Background/Purpose

Localized scleroderma (LS) is an autoimmune disease characterized by inflammation of the skin and underlying tissue leading tissue damage including atrophy, dyspigmentation, and fibrosis.  More recent literature supports childhood-onset LS as a chronic relapsing condition which may cause significant physical and psychological disability into adulthood.  Often, initial control of the disease is obtained using systemic therapy regimens including methotrexate (MTX) combined with a corticosteroid (CS).  For unknown reasons, patients may exhibit a relapse of LS activity following a period of disease remission.  This study was designed to evaluate the clinical characteristics of patients exhibiting LS flares after an initial disease response (inactive disease) to a standardized MTX and CS regimen with the goal of identifying predictors of LS activity relapse.

Methods

Pediatric-onset LS patients at a single scleroderma center with at least 2 years of follow-up and three or more clinical visits were included in the analysis.  Clinical data, including patient demographics, laboratory parameters, and treatment regimens were evaluated. Flare of LS was defined as a relapse of disease activity from inactive disease, as determined by the modified Localized Scleroderma Severity Index (mLoSSI) and the Physician Global Assessment of Disease Activity.  Chi-square and Fisher’s Exact test were used to compare rates of categorical variables, and independent sample t-tests were used to compare continuous variables between groups (α < 0.05).

Results

Seventy-seven patients were followed for greater than two years and 35 patients (46%) were found to experience LS flare after an initial response to MTX and CS.  Demographic and laboratory data are summarized in Table 1.  Patients that flared were significantly older at age of onset and were more likely to be ANA positive.  Unexpectedly, flare patients were less likely to have an extracutaneous manifestation (ECM). 

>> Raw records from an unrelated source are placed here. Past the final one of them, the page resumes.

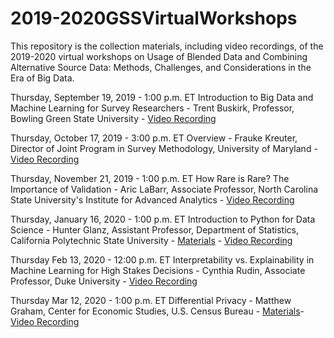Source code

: # 2019-2020GSSVirtualWorkshops
This repository is the collection materials, including video recordings, of the 2019-2020 virtual workshops on Usage of Blended Data and Combining Alternative Source Data: Methods, Challenges, and Considerations in the Era of Big Data.

Thursday, September 19, 2019 - 1:00 p.m. ET 
Introduction to Big Data and Machine Learning for Survey Researchers - Trent Buskirk, Professor, Bowling Green State University - [Video Recording](https://www.dropbox.com/s/hvk5ms8p7f55z7q/Sept13Webinar.mp4?dl=0)

Thursday, October 17, 2019 - 3:00 p.m. ET
Overview - Frauke Kreuter, Director of Joint Program in Survey Methodology, University of Maryland - [Video Recording](https://www.dropbox.com/s/smmmp2fdv1s4oza/BlendedDataOctober17Workshop.mp4?dl=0)

Thursday, November 21, 2019 - 1:00 p.m. ET
How Rare is Rare? The Importance of Validation - Aric LaBarr, Associate Professor, North Carolina State University's Institute for Advanced Analytics - [Video Recording](https://www.dropbox.com/s/m3plgc2r35f97tj/HowRareisRareNovember21Workshop.mp4?dl=0)

Thursday, January 16, 2020 - 1:00 p.m. ET
Introduction to Python for Data Science - Hunter Glanz, Assistant Professor, Department of Statistics, California Polytechnic State University - [Materials](https://github.com/hglanz/ASA_GovtSection_PythonWorkshop2020) - [Video Recording](https://www.dropbox.com/s/ppw8b2m8am0qx93/IntroToPythonJan16Workshop.mp4?dl=0)

Thursday Feb 13, 2020 - 12:00 p.m. ET
Interpretability vs. Explainability in Machine Learning for High Stakes Decisions -  Cynthia Rudin, Associate Professor, Duke University - [Video Recording](https://www.dropbox.com/s/0k17srmwcmkr95f/February13VirtualWorkshop-Rudin.mp4?dl=0)

Thursday Mar 12, 2020 - 1:00 p.m. ET
Differential Privacy - Matthew Graham, Center for Economic Studies, U.S. Census Bureau - 
[Materials](https://github.com/mwerevu/dpdemo)- [Video Recording](https://www.dropbox.com/s/kdmc7blco5gokfn/March12Workshop-Data%20Privacy.mp4?dl=0)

^{*Laboratory parameters not obtained for all patients}

Conclusion

Our assessment of a cohort of LS patients has shown older age at onset of disease and ANA positivity to be potential risk factors for reactivation of disease.  ANA positivity may reflect a higher propensity for immune system reactivity after disease remission, and older onset might indicate that the immune system is more developed, hindering a sustained the effect of treatment.  Surprisingly, the presence of joint contractures and other accepted measures of LS severity do not seem to represent an inherent risk of flare after disease remission.  A possible explanation may be closer patient follow-up and adherence to medication regimen given physician’s judgment of more severe disease when an ECM is present. We suggest that these risk factors, ANA positivity and older age of onset, serve as indicators for more extensive treatment or follow-up to avoid disease flare in at-risk LS patients.